> [WHAT YOU SHOULD DO]:
Scan the entries below and extract each line with the word "dist" in it.

*** EXTRACTED MATERIAL Section Begins ***

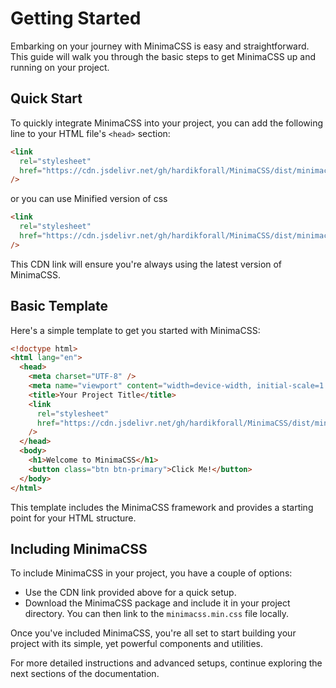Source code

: # Getting Started

Embarking on your journey with MinimaCSS is easy and straightforward. This guide will walk you through the basic steps to get MinimaCSS up and running on your project.

## Quick Start

To quickly integrate MinimaCSS into your project, you can add the following line to your HTML file's `<head>` section:

```html
<link
  rel="stylesheet"
  href="https://cdn.jsdelivr.net/gh/hardikforall/MinimaCSS/dist/minimacss.css"
/>
```

or you can use Minified version of css

```html
<link
  rel="stylesheet"
  href="https://cdn.jsdelivr.net/gh/hardikforall/MinimaCSS/dist/minimacss.min.css"
/>
```

This CDN link will ensure you're always using the latest version of MinimaCSS.

## Basic Template

Here's a simple template to get you started with MinimaCSS:

```html
<!doctype html>
<html lang="en">
  <head>
    <meta charset="UTF-8" />
    <meta name="viewport" content="width=device-width, initial-scale=1.0" />
    <title>Your Project Title</title>
    <link
      rel="stylesheet"
      href="https://cdn.jsdelivr.net/gh/hardikforall/MinimaCSS/dist/minimacss.min.css"
    />
  </head>
  <body>
    <h1>Welcome to MinimaCSS</h1>
    <button class="btn btn-primary">Click Me!</button>
  </body>
</html>
```

This template includes the MinimaCSS framework and provides a starting point for your HTML structure.

## Including MinimaCSS

To include MinimaCSS in your project, you have a couple of options:

- Use the CDN link provided above for a quick setup.
- Download the MinimaCSS package and include it in your project directory. You can then link to the `minimacss.min.css` file locally.

Once you've included MinimaCSS, you're all set to start building your project with its simple, yet powerful components and utilities.

For more detailed instructions and advanced setups, continue exploring the next sections of the documentation.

*** EXTRACTED MATERIAL Section Ends ***

> [REPLY]:
  href="https://cdn.jsdelivr.net/gh/hardikforall/MinimaCSS/dist/minimacss.css"
  href="https://cdn.jsdelivr.net/gh/hardikforall/MinimaCSS/dist/minimacss.min.css"
      href="https://cdn.jsdelivr.net/gh/hardikforall/MinimaCSS/dist/minimacss.min.css"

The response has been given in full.